- **ACTIVITY**
When you write out the material, keep every line exactly as it is.

- **DATASET CONTENT**
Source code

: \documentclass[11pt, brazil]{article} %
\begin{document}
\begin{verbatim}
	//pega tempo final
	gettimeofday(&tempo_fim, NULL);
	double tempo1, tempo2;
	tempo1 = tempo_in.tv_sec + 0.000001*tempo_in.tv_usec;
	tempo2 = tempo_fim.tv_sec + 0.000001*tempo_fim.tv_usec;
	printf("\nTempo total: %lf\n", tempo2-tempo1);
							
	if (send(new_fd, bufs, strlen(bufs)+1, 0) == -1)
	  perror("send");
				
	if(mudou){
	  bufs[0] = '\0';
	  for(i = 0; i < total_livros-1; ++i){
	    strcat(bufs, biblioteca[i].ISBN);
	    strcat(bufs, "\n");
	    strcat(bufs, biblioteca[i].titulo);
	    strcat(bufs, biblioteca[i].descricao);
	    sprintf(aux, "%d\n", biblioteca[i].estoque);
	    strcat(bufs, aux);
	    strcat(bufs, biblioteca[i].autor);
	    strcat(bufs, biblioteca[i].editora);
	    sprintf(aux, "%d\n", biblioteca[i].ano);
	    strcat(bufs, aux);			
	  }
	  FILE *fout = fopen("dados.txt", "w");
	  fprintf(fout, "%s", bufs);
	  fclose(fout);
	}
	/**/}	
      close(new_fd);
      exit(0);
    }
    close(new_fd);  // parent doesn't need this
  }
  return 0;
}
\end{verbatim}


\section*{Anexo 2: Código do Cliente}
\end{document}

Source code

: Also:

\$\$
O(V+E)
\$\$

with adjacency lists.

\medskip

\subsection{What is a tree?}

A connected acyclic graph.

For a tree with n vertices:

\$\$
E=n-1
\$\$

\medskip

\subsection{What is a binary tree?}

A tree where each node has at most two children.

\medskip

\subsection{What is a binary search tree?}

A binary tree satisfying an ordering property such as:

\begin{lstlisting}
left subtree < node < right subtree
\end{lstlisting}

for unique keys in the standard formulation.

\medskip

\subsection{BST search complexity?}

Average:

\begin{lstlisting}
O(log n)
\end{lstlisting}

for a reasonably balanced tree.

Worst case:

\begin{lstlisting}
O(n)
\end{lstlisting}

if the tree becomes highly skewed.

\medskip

- **ANSWER TO THIS EXERCISE**
Source code

: \documentclass[11pt, brazil]{article} %
\begin{document}
\begin{verbatim}
	//pega tempo final
	gettimeofday(&tempo_fim, NULL);
	double tempo1, tempo2;
	tempo1 = tempo_in.tv_sec + 0.000001*tempo_in.tv_usec;
	tempo2 = tempo_fim.tv_sec + 0.000001*tempo_fim.tv_usec;
	printf("\nTempo total: %lf\n", tempo2-tempo1);
							
	if (send(new_fd, bufs, strlen(bufs)+1, 0) == -1)
	  perror("send");
				
	if(mudou){
	  bufs[0] = '\0';
	  for(i = 0; i < total_livros-1; ++i){
	    strcat(bufs, biblioteca[i].ISBN);
	    strcat(bufs, "\n");
	    strcat(bufs, biblioteca[i].titulo);
	    strcat(bufs, biblioteca[i].descricao);
	    sprintf(aux, "%d\n", biblioteca[i].estoque);
	    strcat(bufs, aux);
	    strcat(bufs, biblioteca[i].autor);
	    strcat(bufs, biblioteca[i].editora);
	    sprintf(aux, "%d\n", biblioteca[i].ano);
	    strcat(bufs, aux);			
	  }
	  FILE *fout = fopen("dados.txt", "w");
	  fprintf(fout, "%s", bufs);
	  fclose(fout);
	}
	/**/}	
      close(new_fd);
      exit(0);
    }
    close(new_fd);  // parent doesn't need this
  }
  return 0;
}
\end{verbatim}


\section*{Anexo 2: Código do Cliente}
\end{document}

Source code

: Also:

\$\$
O(V+E)
\$\$

with adjacency lists.

\medskip

\subsection{What is a tree?}

A connected acyclic graph.

For a tree with n vertices:

\$\$
E=n-1
\$\$

\medskip

\subsection{What is a binary tree?}

A tree where each node has at most two children.

\medskip

\subsection{What is a binary search tree?}

A binary tree satisfying an ordering property such as:

\begin{lstlisting}
left subtree < node < right subtree
\end{lstlisting}

for unique keys in the standard formulation.

\medskip

\subsection{BST search complexity?}

Average:

\begin{lstlisting}
O(log n)
\end{lstlisting}

for a reasonably balanced tree.

Worst case:

\begin{lstlisting}
O(n)
\end{lstlisting}

if the tree becomes highly skewed.

\medskip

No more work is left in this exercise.